高橋信義「愛国心を持っているなら青旗のもとへ帰ってこい」

 『写真集 國士』は昭和59年12月20日発行。企画制作小森征夫、編集新野哲也。政経公論社発行。定価参萬円とある。皇室とか政治経済、同和関係の分厚い本はよく法人などに売りつけるためにつくられ、内容も寄せ集めで価値もあまりない。この本は定価は高いが、右翼人士の写真集として資料的な価値がある。公的機関の所蔵は確認できず。(第一集)とあるが、続刊があったかどうか。
 登場するのは赤尾敏、浅沼美知雄、荒原朴水…と五十音順で山口申まで23人。それぞれ長い挨拶文がつくが抽象的な話題が多く、写真から分かることの方が多い。赤尾は児玉や山口二矢との写真。浅沼が演説する横で山口が腕章をつけて旗手を務めてゐる写真もある。山口は荒原とも写ってゐる。志賀敏行・牢人乃会代表世話人保田與重郎らと記念写真に収まってゐる。
 高橋信義(義人党総裁・日の丸青年隊総裁)は日本跆拳道(てこんどう)協会会長でもあり、選手団を率いてエクアドルを行進してゐる。「唯一愛国思想をもって結成された全民労」、全国民声合同労働組合の最高顧問でもある。写真では壇上の垂れ幕に「働く者の生活の安定と向上」「労使協調は和の精神で」「全民労は働く者のよろず相談所」「人間尊重と互助の心」と書かれてゐる。高橋は

 われわれは、全民労という愛国的な労働組合をつくっている。左翼の労働組合赤旗なのに対し、われわれの組合旗は青旗である。労働組合は、左翼の専売特許ではない。愛国心という総和の中で、青旗の組合があってよいと思っている。むしろ、私は赤旗を振っている組合員に、愛国心を持っているなら青旗のもとへ帰ってこいと訴えたい。給料を上げろという彼らの主張もわからないではないし、一時的に共産主義にかぶれても、愛国心にめざめれば、彼らはかならず転向しうるのだ。

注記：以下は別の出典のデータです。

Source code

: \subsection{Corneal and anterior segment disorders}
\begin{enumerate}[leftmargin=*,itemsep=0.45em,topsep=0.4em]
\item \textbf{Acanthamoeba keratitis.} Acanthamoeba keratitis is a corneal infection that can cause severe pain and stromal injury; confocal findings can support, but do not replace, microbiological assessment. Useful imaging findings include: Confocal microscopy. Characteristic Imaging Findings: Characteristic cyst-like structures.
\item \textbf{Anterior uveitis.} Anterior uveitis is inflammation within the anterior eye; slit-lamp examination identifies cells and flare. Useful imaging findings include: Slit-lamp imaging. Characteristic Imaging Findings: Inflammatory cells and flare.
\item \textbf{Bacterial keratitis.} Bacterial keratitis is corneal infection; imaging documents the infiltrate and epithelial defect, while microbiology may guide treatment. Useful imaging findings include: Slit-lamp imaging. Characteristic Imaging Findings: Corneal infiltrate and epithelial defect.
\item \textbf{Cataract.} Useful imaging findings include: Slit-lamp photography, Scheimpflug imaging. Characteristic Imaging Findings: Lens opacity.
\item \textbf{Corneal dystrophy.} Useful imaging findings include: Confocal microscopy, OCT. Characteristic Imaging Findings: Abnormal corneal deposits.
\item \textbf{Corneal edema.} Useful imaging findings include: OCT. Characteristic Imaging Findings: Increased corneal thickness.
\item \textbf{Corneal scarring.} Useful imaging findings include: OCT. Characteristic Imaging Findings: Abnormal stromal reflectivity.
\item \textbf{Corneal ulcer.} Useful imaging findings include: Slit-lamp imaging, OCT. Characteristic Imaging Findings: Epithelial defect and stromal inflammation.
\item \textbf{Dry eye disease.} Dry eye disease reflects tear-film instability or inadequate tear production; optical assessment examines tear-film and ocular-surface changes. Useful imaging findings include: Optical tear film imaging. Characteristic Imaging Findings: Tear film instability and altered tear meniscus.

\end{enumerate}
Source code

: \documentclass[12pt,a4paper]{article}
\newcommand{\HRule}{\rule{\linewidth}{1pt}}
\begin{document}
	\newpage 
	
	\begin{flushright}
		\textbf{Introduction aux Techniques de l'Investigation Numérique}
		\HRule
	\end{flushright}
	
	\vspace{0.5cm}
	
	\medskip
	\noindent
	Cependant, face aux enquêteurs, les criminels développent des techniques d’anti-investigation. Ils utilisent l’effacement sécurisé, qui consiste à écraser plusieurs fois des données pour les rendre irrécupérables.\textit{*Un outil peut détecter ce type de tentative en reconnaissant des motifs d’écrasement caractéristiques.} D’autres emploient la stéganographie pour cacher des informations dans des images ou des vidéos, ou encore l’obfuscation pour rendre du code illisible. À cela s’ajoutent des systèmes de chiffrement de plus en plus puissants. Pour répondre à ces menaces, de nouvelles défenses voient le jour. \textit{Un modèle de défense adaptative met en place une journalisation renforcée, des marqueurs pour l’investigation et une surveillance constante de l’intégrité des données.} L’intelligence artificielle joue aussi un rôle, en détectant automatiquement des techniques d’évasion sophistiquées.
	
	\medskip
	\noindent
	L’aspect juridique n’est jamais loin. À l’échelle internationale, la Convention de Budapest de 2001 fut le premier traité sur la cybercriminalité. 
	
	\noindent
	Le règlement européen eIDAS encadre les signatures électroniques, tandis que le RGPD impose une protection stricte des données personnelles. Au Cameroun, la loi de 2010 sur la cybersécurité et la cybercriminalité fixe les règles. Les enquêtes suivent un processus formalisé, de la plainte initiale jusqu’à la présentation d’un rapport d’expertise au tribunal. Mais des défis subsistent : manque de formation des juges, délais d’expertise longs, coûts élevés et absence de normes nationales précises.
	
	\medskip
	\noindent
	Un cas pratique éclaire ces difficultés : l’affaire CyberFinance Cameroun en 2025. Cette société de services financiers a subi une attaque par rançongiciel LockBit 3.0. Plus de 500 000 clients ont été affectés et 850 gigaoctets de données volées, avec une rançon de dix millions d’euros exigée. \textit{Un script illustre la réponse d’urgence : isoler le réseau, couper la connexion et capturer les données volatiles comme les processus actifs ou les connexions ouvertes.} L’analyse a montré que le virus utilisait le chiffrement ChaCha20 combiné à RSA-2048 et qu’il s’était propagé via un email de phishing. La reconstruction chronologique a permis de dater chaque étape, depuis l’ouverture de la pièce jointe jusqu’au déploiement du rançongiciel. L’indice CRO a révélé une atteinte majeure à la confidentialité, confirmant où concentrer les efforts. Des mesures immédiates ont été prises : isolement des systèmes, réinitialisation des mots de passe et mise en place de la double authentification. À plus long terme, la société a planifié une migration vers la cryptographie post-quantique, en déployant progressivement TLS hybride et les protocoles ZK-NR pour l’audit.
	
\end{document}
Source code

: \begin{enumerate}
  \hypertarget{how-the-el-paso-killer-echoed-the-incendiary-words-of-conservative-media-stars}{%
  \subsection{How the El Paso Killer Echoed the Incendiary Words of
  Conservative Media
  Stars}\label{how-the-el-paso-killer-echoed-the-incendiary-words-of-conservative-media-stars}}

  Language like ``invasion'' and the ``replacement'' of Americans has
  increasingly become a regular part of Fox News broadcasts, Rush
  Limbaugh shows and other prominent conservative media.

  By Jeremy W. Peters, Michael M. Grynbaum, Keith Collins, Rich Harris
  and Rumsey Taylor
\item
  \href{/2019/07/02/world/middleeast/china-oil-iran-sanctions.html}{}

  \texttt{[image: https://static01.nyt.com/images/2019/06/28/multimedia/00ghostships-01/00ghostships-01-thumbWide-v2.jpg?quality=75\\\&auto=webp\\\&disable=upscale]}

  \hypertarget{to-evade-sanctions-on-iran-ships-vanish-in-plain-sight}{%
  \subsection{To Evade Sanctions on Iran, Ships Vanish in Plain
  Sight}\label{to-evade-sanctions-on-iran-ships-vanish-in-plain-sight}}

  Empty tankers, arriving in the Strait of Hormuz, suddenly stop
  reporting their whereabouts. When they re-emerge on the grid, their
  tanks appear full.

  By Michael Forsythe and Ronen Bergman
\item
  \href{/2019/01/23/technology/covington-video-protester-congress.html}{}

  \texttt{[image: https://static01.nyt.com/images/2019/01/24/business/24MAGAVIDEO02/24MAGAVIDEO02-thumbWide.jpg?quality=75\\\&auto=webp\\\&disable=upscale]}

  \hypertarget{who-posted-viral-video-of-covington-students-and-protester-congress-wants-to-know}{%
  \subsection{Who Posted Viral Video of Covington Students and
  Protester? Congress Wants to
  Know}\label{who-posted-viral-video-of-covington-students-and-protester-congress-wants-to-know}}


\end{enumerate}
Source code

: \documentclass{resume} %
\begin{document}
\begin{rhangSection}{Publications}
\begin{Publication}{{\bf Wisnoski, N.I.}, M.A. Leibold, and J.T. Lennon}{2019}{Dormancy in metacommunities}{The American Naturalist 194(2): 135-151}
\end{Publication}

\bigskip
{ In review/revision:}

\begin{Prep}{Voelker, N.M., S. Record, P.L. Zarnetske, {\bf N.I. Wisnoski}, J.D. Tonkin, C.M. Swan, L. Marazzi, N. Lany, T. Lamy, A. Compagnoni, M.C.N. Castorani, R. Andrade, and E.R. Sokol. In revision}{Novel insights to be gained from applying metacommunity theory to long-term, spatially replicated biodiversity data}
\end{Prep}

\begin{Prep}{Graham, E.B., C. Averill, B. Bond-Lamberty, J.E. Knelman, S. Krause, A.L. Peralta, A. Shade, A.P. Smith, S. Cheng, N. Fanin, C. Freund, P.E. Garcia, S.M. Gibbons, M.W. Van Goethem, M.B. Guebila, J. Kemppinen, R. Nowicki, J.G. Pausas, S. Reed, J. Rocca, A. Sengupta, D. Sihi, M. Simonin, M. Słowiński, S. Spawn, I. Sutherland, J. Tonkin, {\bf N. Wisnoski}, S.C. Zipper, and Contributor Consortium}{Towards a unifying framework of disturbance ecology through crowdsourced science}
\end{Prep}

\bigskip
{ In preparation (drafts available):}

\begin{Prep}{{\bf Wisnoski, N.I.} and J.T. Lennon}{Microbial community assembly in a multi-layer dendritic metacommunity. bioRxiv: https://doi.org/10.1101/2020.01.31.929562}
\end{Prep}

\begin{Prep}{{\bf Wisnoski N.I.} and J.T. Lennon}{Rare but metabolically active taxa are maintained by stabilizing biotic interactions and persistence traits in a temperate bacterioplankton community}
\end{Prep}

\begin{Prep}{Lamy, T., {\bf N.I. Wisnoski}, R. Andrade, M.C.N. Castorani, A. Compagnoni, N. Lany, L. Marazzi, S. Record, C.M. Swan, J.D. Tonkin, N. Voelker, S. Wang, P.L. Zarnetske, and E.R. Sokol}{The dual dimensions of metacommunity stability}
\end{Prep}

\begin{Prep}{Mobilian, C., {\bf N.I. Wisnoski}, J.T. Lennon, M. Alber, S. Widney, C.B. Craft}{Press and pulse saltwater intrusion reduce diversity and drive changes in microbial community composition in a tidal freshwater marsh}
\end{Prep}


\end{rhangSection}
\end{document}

 と呼びかける。白黒写真なので黒くてわからないが、青い旗なのだらう。参加者側が写ってゐないので人数が分からないが、壇上には司会2人も含めて11人確認できるので、極端に少ないといふこともなささう。
 西山廣喜(財団法人日本政治文化研究所理事長・やまと新聞社社主)はベン・アミー・シロ二ー、カンボジアのソンサン議長、韓国の丁一権首相、福田赳夫首相らと写ってゐて、交友が広い。福田進防共挺身隊隊長の項には行進の様子が多数あり、「共産主義反対」などの幟を多数掲げてゐる。女子隊員もゐて、20人は確認できる。ひざ下スカートで、ブーツのやうなものを履いてゐる。
 巻末の政治討論会には、阿形稔大日本国民協議会議長、大石恭輔日本民族青年同盟会長(全愛会議)、岡樹延大行社行動総隊長、近藤勢一青年思想研究会事務局長、信岡幸典青年思想研究会副議長、松本効三日本青年旭心団中央本部長、吉田哲雄全日本愛国社団体会議情宣局長が参加。松本は

 人の前でしゃべるということは、それ自体が自己鍛錬である。人の話をよく聞き、書物をよく読んで自己改革をすすめたうえでなければ、とても人前で演説などできない。また、自らの主張をしゃべることは、それを行動に移そうという意欲を刺激する。
 たとえば、浅沼稲次郎を倒した山口二矢は、毎日、赤尾先生の街頭演説を聞いて意識を高め、街宣活動に参加してみずからを鍛え上げたと聞いている。

 と発言。山口が学習や成長をして行動に移した面があるといふ。